To manually configure WireGuard, and for some basic theory, see this HOWTO: Set up WireGuard . That page is more suitable for when you want to configure VPNs with a hub-and-spoke or mesh topology. It is less helpful when configuring an external VPN provider.
Unless using an external VPN provider, it's best to “nominate” a main router that will produce configurations. Clients, such as other FreshTomato routers and other devices must import the configuration generated by the main router. Certain configuration changes may require you to delete and reimport the configuration on those client devices.
Note that WireGuard only supports UDP stream, not TCP.
Two serious bugs in r2025.3 and earlier can cause kernel panics. See the WireGuard Notes and Troubleshooting section at the bottom for details.

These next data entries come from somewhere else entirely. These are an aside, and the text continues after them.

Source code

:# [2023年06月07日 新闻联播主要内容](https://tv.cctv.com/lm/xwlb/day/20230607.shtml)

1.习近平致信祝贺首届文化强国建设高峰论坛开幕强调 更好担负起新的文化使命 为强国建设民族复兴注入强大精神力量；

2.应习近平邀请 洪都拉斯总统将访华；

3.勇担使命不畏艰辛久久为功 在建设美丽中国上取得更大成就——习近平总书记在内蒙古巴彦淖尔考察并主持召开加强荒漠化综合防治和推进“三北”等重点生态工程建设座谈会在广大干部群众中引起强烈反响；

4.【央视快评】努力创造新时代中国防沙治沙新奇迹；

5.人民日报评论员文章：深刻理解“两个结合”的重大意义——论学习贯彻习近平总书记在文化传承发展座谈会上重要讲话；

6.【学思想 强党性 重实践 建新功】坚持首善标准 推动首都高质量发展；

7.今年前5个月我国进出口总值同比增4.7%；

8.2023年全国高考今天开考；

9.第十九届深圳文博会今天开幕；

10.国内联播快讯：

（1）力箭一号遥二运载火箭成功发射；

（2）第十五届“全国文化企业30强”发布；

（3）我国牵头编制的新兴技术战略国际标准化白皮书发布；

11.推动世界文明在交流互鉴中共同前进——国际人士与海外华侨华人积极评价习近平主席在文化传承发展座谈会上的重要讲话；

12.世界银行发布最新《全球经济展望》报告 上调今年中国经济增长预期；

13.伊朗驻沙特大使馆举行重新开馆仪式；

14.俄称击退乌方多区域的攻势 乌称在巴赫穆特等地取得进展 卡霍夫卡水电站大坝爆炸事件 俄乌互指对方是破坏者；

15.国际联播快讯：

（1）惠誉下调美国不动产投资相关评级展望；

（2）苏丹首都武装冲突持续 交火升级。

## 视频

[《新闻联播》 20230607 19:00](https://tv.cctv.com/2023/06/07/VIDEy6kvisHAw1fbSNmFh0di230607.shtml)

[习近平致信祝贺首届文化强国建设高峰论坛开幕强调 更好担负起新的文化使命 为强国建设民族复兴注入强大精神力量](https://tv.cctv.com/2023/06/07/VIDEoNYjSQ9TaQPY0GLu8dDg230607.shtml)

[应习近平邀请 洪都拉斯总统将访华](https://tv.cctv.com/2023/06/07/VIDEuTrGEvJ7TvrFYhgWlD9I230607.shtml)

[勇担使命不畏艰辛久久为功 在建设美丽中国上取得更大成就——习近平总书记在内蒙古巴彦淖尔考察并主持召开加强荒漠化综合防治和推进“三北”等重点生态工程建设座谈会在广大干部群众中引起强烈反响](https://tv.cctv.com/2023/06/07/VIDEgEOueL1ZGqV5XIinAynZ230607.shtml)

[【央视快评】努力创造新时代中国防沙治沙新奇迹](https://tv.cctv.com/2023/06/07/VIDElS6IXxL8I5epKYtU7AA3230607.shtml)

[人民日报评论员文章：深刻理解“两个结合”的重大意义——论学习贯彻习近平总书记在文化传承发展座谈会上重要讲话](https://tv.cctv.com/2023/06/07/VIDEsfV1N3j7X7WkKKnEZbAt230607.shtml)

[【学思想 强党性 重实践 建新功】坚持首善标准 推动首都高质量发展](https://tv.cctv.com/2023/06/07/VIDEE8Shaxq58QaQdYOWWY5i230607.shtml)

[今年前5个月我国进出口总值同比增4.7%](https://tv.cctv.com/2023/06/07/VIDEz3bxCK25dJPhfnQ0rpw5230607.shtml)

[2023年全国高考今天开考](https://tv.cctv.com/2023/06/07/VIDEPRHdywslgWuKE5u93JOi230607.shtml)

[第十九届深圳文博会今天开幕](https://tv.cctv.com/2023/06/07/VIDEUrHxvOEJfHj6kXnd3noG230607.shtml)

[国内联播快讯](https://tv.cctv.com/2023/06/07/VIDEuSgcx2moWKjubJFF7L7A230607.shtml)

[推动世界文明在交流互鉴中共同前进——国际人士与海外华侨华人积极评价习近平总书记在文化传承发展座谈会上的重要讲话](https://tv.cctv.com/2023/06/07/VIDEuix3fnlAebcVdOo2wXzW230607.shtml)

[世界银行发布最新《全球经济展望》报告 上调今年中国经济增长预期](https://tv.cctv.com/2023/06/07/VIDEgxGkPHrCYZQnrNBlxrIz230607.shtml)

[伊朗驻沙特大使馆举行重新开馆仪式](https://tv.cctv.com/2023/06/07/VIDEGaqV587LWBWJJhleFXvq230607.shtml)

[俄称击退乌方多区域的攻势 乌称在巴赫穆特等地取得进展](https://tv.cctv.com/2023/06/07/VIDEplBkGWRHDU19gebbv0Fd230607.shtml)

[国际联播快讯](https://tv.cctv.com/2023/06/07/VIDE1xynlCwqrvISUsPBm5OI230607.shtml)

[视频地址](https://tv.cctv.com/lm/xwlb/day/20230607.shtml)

These external VPN providers' scripts have been tested as working:
Alternatively, many have successfully used the following tutorial to manually configure settings for an external VPN Provider:
How to Connect to a VPN Provider's WireGuard Tunnel on FreshTomato
Icons here indicate the tunnel/service status, and also allow you to stop and start the tunnel/service.
indicates the Wireguard service isn't running and no VPN tunnel currently exists on this interface.
clicking this starts the WireGuard service, and makes the interface negotiate a VPN tunnel to peers.
indicates the selected WireGuard connection is running, and connected to the configured peers.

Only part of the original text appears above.